Paul Cantilever Brake Setup

I’m fitting these Paul Touring Canti brakes to my frame. Have never touched cantis before.

When I slide one half on, there’s a gap between the brake’s inner sleeve and the base of the canti stud. Am I missing something? Is this normal?

I’ve googled, Sheldoned, read the Paul pdf, and still can’t figure it out.

Also the brake’s return spring seems to have too much room - it slops around when I open and close the brake, but there doesn’t seem to be any way to close the gap up. Again, normal?

I was warned of the trouble these things can cause. Will cantis destroy my will to live?

yes they will destroy your will to live and you should give them to me for free.

but in all seriousness, judging by this pic:

a gap is not unexpected. (the gap is filled by other styles of cantis, where the spring fits into that little hole (one of three) in the frame, paul uses a contained system where the spring is completely within the brake)

also if those brakes work how i think they do, you take a 15mm wrench and wist the flat sided thing the bolt goes through to increase/decrease spring tension.

edit yeah definitely spin those things with a 15mm, spinning them so the top is pointing slightly out (away from the wheel) will increase tension, atleast on the right hand side anyway, cant tell spring direction on lhs

They should slide all the way to the step on the stud.

Then set spring tension with a 15mm, tighten the allen key to lock it in.

Set the straddle cable as low as possible (~brake bridge / fork crown lower edge).

Finally, dial the tension balance L-R and overall tension on the arms.

Thanks, I see what you mean about other brakes having springs take up the space.

I’ve figured out the spring tension adjustment, and that makes sense, but what seems weird is the amount of room the spring has on it’s ‘flat’ face, i.e. in the direction of the canti post.
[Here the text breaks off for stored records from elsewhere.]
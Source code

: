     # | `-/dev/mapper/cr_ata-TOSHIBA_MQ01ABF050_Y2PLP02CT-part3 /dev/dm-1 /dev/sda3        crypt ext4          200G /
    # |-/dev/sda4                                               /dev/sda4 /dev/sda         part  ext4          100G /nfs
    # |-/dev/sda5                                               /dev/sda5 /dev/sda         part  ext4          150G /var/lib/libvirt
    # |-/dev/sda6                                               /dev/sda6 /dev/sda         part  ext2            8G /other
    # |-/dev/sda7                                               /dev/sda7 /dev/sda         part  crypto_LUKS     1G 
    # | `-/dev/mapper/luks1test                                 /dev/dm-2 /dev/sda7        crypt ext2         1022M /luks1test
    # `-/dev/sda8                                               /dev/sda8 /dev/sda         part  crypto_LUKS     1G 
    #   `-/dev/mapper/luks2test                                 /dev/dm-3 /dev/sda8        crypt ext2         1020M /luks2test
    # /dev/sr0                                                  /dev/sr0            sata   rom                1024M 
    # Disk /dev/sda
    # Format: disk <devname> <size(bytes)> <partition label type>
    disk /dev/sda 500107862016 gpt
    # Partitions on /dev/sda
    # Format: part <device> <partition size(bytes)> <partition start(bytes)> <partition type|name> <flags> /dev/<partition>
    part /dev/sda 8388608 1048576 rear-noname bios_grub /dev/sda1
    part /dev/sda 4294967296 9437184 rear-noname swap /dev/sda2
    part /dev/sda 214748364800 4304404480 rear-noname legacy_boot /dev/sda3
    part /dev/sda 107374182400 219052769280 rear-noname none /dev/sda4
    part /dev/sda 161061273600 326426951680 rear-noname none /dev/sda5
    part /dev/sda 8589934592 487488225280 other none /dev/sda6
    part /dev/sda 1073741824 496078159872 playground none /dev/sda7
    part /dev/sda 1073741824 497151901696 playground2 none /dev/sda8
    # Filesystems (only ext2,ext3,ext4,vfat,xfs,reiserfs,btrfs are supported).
It has more room than it needs between the brake arm and the tensioning knob, so when the brake arm turns, there’s slop in the system where the spring shifts diagonally before “springing”.

The two ends of the spring are properly seated and it all seems in order, just sloppy.

Yeah, it’s like that.

EDIT: Thanks Blakey, sounds like I’m ok then. Guess I’ll put it down to their “old school charm”.

MURRICA!

There are definitely better, cheaper, lighter cantis out there. But they’re not CNC machined and purple ano.

Am I doing it right?

No. Looks shit. Give it to me.

I would have gone even lower on the front straddle, but otherwise looks ok. Can you endo / skid easy?

is that a whoopi goldberg candle in the last photo?

I was thinking the same thing.

how do you find the kite? i have been considering one myself.

I guess I’ll experiment with the hanger heights once I start riding it. Still getting my head around the mechanical advantage vs. braking power stuff.

The Kite frame seems excellent in every way except for the weight (2.2kg) which given the price ($600ish) seems unavoidable. Will post more once I test it out tomorrow. Just need to do the bar tape tonight and it will finally be ready to ride.

And yes, that’s a Whoopi Goldberg candle. From here: Other Projects | Haidee Ireland

lower is better, without exception (unless the brake arm angle is >90 degrees, which is extremely rare)

Edit: double post

Unless you have a full carbon fork and you gotta de-shudder it, then you gotta go higher. (- but if the fork can handle it - go low)

Those brake levers are ace by the way.

I’m counting on the fork-mounted cable stop to prevent any shudder. We’ll see.

Oh yeah I wasn’t referring to your setup, I reckon it’ll be fine those fork crown mounted hangars rule.

I like how you matched your frame to your couch.